Like the size of a pencil, no more water coming out, than your little finger.
Okay.
Just a pencil thin stream and put it at the base of the plant and let it run for an hour.
All right.
- Hey Marty ?
- Yeah.
- Would you recommend that when they dig that hole, maybe dig the hole that night or the day before and fill it with water and you know, and so that, that, cause we're, we're in such a drought that I thought maybe that might.
- I was thinking about that too.
I was thinking when you did the whole, when you did the whole it's going in, if it seems very dry, then do like John suggested and you know, four or five gallons of water in that hole.
And then that, yeah.
I mean, I have a credibly good drainage here in Illinois.
So then you can, Oh, the sun came out like that.
Then you can put your plant in it, you know, transplant it, but loose, nice, loose, fine soil around it.
No clouds, chop it up.
If you have a little compost, you can sure.
Put that around there too, top dress with some mulch it really well like three, four inches deep and then trickle that water on there.
And then the next day, water it again.
And then two days later, water it again, unless you get an inch of rain, water it about every three days until it freezes because it needs to join the soil and the root ball with the soil on the planet.
That's, what's going to keep it from, from freezing and dying over winter.
And that goes for anything, anything you plant in this time and this time of year, you have to make a meld between those two soils.
And if you don't, you're going to get air in that down the side of that hole and then you'll essentially root prune.
And that's not always the best idea.
So make sure you've got plenty of water, plenty.
I mean, turn that whole a mud.
You're not going to hurt it at all.
- Okay.
All right.
Thank you.
All right.
We're going to Richard a question nine 29.
This is a long one.
So bear with me folks.
We've got two varieties of blueberries and I recently noticing something seemed to be eating the leaves and the fruit on one plant, but I never saw anything.

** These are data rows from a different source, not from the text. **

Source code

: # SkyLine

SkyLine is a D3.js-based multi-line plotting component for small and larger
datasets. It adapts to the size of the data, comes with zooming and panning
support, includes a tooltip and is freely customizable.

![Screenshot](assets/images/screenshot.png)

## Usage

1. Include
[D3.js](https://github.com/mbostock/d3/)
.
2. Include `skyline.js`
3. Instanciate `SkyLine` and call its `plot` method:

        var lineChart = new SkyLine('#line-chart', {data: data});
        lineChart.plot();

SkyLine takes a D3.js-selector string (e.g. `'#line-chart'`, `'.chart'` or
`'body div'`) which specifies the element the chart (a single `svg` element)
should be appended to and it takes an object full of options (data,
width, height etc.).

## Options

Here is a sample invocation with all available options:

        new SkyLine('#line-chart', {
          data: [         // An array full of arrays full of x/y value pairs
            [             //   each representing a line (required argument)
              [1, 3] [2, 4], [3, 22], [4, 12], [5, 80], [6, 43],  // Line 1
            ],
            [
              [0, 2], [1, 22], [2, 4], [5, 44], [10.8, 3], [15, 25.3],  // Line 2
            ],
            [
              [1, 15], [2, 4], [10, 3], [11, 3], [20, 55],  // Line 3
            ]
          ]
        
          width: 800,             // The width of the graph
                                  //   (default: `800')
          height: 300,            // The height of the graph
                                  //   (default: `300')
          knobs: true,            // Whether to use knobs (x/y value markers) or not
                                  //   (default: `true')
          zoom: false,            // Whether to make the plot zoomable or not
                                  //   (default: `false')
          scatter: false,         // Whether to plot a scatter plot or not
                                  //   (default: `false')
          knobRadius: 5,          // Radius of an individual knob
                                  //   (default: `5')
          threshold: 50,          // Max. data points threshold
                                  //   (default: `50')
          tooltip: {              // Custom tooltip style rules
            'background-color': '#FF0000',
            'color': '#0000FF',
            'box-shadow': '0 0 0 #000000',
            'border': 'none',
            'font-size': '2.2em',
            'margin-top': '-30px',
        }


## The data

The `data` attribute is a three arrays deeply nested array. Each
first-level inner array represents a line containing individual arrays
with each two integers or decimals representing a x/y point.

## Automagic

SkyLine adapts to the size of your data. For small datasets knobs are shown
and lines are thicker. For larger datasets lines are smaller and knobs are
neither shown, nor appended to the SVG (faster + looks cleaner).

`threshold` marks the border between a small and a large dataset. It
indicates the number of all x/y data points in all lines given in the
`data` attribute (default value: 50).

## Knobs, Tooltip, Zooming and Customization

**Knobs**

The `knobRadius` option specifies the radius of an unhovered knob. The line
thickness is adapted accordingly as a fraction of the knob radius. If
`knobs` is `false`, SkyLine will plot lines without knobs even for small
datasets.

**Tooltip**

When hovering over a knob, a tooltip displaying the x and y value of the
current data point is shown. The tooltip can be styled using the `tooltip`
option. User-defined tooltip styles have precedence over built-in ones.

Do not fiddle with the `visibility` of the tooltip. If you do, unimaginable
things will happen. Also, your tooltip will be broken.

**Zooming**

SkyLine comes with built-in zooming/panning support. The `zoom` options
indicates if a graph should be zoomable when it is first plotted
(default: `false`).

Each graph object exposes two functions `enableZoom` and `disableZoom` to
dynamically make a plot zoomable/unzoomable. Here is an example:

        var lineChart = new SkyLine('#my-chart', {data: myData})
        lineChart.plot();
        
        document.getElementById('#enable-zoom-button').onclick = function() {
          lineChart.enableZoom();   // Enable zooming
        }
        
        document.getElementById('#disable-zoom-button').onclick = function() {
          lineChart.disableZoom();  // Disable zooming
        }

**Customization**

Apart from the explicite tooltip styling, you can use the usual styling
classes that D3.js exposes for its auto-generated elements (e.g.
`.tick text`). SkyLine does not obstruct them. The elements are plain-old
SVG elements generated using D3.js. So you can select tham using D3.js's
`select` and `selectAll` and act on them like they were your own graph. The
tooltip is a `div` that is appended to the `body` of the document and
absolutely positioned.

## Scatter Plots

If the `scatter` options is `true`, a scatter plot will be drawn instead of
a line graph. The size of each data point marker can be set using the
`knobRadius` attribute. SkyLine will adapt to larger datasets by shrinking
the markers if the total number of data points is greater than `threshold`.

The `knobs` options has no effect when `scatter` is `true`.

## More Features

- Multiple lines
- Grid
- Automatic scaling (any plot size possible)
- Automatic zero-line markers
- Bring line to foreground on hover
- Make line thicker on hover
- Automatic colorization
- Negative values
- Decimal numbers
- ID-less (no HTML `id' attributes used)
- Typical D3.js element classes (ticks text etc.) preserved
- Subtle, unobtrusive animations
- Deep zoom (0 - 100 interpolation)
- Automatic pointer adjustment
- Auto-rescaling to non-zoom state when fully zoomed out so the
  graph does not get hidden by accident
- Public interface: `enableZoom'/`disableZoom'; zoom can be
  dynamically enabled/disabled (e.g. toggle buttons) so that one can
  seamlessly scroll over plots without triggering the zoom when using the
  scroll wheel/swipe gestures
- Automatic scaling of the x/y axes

And the plants are enclosed in a hardware cloth cage to keep the squirrels and birds out.
Woo.
That infected plant is now subsequently defoliated and the berries are almost all blemished.

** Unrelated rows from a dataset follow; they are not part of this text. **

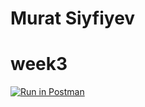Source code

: # Murat Siyfiyev
# week3

[![Run in Postman](https://run.pstmn.io/button.svg)](https://app.getpostman.com/run-collection/d211d48ab9dc9045ca33)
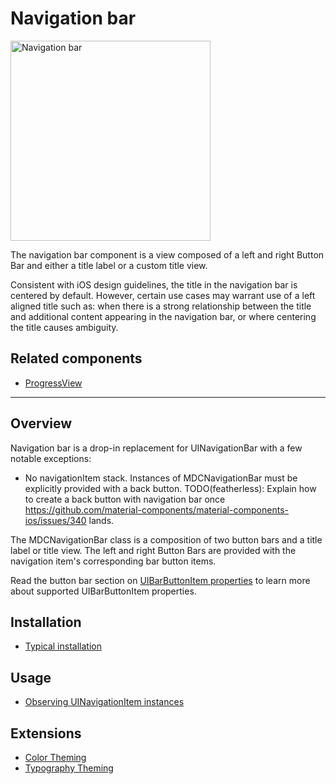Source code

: # Navigation bar

<div class="article__asset article__asset--screenshot">
  <img src="docs/assets/navigation_bar.png" alt="Navigation bar" width="320">
</div>

The navigation bar component is a view composed of a left and right Button Bar and either a title
label or a custom title view.

Consistent with iOS design guidelines, the title in the navigation bar is centered by default. However, certain use cases may warrant use of a left aligned title such as: when there is a strong relationship between the title and additional content appearing in the navigation bar, or where centering the title causes ambiguity.

<!-- design-and-api -->

## Related components

* [ProgressView](../../ProgressView)

<!-- toc -->

- - -

## Overview

Navigation bar is a drop-in replacement for UINavigationBar with a few notable exceptions:

- No navigationItem stack. Instances of MDCNavigationBar must be explicitly provided with a back
  button. TODO(featherless): Explain how to create a back button with navigation bar once
  https://github.com/material-components/material-components-ios/issues/340 lands.

The MDCNavigationBar class is a composition of two button bars and a title label or
title view. The left and right Button Bars are provided with the navigation item's corresponding bar
button items.

Read the button bar section on
[UIBarButtonItem properties](../../ButtonBar/#uibarbuttonitem-properties) to learn more about
supported UIBarButtonItem properties.

## Installation

- [Typical installation](../../../docs/component-installation.md)

## Usage

- [Observing UINavigationItem instances](observing-navigationitem-instances.md)

## Extensions

- [Color Theming](color-theming.md)
- [Typography Theming](typography-theming.md)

More plants are showing damaged leaves.
Tonight I noticed the bag-worms.
We handpicked as many as we could.
Anything else we can do this year or next?
That's the question.
We try to stick with organic control methods.
So I have the bucket of soapy water and hand-picking method down for pests, but these plants represent a lot of time and effort, and I'd also like to prevent such loss in the future if possible.

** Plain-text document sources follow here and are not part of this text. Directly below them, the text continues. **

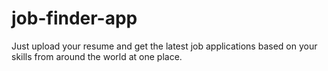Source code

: # job-finder-app
Just upload your resume and get the latest job applications based on your skills from around the world at one place.
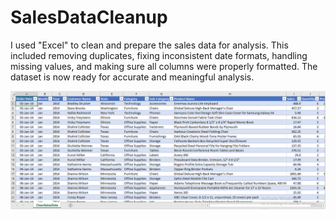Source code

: # SalesDataCleanup

I used "Excel" to clean and prepare the sales data for analysis. This included removing duplicates, fixing inconsistent date formats, handling missing values, and making sure all columns were properly formatted. The dataset is now ready for accurate and meaningful analysis.

![image alt](https://github.com/Salaam-Daris/SalesDataCleanup/blob/00a6add699b23433325deb862a25a989c410726f/SalesdataScreenshot.PNG)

So how can they save their blueberries from bad ones?
Organically.
- First off, it's kind of unique that we're finding bag-worms on blueberries, but the lifecycle of the bag-worms is such that the female comes out of its overwintering bag has the ability to crawl around the plant and lay more eggs.
And then what's kind of interesting.
The larva are able to spin a silken thread that they use more like a para sail and they can float away off the original plant and land somewhere else.
On in this case, they landed on your blueberry.
Each bag, by the way, if it's on an evergreen, we'll have one appearance, cause it uses the needles of the evergreen to make its bag.
And on blueberry, the, the bag will look entirely different.
It'll have bits of leaf tissue sticking around on it that they construct the bag with, in terms of control.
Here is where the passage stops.